A major natural gas pipeline group Wednesday expressed concern about House legislation that it believes could be interpreted to restrict the free flow of gas and investment in pipeline and liquefied natural gas (LNG) infrastructure in the United States by allies and “traditional trading partners,” such as Canada, Mexico, Great Britain and France.
The North American Free Trade Agreement (NAFTA) removed trade barriers between the U.S. and Canada, but the House bill (HR 4881) “would take U.S. trade and investment policy in another direction…by placing strict limits and/or controls on the foreign ownership of ‘national defense critical infrastructure,'” wrote Donald F. Santa, president of the Interstate Natural Gas Association of America (INGAA), in a letter to House Speaker Dennis Hastert (R-IL).
“While that term is somewhat vaguely defined in the legislation, nothing would preclude the secretary of Defense from interpreting it to both natural gas pipelines and liquefied natural gas (LNG) import terminals,” he said. Moreover, “the restrictions and controls proposed by HR 4881 would appear to apply equally to investment by any foreign nation or its citizens. Investment from Canada, Great Britain or France seemingly would be treated the same as would investment from Iran or North Korea.”

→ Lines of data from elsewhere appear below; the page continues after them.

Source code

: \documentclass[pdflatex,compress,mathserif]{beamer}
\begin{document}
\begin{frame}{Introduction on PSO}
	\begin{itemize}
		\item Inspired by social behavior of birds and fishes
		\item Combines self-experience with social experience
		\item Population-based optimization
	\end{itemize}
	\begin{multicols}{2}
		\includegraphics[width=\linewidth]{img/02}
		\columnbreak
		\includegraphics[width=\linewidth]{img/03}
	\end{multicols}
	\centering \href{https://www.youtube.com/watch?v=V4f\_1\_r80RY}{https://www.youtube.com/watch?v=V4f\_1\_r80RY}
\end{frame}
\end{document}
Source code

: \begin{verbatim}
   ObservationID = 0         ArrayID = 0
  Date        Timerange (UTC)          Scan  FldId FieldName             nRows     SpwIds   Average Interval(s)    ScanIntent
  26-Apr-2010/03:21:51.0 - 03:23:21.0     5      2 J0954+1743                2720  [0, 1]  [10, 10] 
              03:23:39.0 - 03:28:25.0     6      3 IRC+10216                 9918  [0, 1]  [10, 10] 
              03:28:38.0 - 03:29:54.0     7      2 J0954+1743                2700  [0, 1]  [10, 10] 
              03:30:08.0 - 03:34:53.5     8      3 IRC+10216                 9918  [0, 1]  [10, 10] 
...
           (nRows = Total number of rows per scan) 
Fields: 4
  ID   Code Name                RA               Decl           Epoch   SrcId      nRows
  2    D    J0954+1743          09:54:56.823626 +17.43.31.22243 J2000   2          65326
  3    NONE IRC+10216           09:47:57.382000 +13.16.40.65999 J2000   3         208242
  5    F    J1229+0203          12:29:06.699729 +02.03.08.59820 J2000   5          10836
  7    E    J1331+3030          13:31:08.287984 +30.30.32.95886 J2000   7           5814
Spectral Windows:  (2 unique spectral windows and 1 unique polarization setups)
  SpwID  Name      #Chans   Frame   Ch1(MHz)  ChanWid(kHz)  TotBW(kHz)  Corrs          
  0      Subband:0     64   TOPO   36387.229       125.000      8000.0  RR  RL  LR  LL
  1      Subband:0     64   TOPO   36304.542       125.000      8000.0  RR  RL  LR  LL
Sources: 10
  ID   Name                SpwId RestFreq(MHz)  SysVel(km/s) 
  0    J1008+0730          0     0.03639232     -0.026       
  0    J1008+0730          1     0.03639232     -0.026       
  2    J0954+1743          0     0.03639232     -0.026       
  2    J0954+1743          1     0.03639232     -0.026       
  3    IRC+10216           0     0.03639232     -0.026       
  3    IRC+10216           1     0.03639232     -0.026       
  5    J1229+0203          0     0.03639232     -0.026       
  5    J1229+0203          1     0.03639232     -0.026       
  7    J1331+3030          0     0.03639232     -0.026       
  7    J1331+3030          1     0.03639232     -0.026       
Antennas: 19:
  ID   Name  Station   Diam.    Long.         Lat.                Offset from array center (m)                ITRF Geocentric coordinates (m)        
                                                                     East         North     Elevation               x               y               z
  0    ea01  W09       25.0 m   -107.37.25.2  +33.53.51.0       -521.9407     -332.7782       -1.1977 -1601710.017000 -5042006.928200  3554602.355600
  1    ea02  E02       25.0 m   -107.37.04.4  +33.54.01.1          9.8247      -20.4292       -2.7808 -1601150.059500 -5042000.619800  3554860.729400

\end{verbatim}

Such a “blanket policy” would restrict gas trade and investment by the United State’s traditional trading partners, and the “net result would only harm our national economy in the long run,” Santa said.
“The United States does not have the luxury of discouraging investment in natural gas supply and infrastructure,” he told Hastert. While the U.S. currently produces about 84% of the gas that is consumed domestically, another 14% of the natural gas consumed in the U.S. is imported via pipeline from Canada and the remainder is imported via LNG tankers from countries such as Trinidad, Santa said. “The United States and Canada enjoy an integrated market that benefits both nations… The United States also attracts capital from countries such as Canada and France that is invested in domestic natural gas infrastructure projects.”
Santa also noted that HR 4881 could discourage construction of a natural gas pipeline from Alaska’s North Slope to the Lower 48 states. “More than half the mileage of such a pipeline would be located in Canada, and it is reasonable to assume that Canadian companies would expect to have an opportunity to participate on equal terms in the ownership of that project. There is considerable doubt that HR 4881 would permit such a multinational ownership arrangement.”
INGAA “strongly supports increased infrastructure security” in the U.S., but it believes that a better alternative — if Congress decides to legislate in this area — would be to improve the review process at the Committee on Foreign Investment in the United States to “differentiate between investment from U.S. allies and traditional trading partners, and those investments from countries that present real security threats,” Santa said.